Count the lines below that include the word "added", then give that number and no other words.

======

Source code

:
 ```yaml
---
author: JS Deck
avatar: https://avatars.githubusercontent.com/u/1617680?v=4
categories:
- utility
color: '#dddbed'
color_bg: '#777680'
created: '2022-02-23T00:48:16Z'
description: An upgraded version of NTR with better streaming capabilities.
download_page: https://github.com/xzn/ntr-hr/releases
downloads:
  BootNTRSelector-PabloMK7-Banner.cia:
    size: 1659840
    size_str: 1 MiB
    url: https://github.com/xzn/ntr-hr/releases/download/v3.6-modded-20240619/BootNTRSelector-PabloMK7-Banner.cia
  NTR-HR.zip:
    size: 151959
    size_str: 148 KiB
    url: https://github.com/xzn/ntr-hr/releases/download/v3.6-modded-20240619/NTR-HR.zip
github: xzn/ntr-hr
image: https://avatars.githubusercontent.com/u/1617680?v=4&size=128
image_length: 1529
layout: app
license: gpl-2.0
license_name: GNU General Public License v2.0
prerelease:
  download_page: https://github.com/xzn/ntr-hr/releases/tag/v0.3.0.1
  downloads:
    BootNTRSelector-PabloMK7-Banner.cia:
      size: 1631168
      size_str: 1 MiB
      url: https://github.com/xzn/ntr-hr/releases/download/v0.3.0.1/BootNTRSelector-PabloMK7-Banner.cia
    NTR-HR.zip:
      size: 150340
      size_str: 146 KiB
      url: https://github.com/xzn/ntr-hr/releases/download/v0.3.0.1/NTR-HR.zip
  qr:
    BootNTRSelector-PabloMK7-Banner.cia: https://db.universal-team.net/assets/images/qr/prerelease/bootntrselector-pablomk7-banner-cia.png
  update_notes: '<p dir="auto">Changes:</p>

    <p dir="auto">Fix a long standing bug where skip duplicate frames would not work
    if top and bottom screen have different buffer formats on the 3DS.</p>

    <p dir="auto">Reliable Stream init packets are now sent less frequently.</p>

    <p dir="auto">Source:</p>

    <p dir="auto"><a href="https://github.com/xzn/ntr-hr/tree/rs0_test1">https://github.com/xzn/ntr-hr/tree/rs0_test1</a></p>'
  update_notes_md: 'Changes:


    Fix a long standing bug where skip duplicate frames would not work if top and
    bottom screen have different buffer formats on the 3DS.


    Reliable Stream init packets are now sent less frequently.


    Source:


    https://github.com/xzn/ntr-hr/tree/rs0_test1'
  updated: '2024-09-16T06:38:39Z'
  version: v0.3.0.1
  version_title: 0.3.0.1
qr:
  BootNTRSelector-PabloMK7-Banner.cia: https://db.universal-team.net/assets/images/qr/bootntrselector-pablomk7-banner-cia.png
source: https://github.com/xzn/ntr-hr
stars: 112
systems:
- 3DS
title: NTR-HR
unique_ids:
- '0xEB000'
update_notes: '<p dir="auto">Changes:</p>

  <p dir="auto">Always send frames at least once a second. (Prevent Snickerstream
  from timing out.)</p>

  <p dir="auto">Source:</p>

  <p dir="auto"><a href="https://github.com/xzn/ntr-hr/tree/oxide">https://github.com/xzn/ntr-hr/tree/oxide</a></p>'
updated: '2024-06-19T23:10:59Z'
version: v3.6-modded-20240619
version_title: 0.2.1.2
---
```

======

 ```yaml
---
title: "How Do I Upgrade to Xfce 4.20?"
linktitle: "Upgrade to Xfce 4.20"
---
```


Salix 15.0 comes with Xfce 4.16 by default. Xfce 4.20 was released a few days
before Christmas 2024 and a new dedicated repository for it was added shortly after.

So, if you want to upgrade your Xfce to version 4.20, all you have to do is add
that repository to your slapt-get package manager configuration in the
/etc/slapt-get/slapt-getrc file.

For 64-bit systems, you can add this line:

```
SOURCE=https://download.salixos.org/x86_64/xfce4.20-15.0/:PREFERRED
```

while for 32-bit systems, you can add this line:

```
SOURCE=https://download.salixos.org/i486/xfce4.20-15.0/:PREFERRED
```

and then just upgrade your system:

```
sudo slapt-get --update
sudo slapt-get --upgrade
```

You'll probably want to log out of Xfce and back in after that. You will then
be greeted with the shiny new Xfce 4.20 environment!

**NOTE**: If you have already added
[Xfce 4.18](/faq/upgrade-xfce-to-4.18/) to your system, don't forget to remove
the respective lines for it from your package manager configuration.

======

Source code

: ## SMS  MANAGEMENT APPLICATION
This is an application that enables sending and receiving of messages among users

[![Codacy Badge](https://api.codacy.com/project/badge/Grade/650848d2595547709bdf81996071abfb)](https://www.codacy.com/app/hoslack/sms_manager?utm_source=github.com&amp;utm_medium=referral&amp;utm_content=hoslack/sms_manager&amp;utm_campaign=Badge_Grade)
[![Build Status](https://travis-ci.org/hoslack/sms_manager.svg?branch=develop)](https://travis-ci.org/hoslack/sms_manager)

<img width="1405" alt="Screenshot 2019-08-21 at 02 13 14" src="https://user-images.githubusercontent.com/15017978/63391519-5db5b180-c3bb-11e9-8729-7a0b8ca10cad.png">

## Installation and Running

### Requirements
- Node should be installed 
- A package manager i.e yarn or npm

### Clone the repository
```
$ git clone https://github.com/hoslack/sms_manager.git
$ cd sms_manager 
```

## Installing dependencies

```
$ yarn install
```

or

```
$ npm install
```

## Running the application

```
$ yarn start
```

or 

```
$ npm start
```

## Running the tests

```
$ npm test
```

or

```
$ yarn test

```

======

Exercise result:
2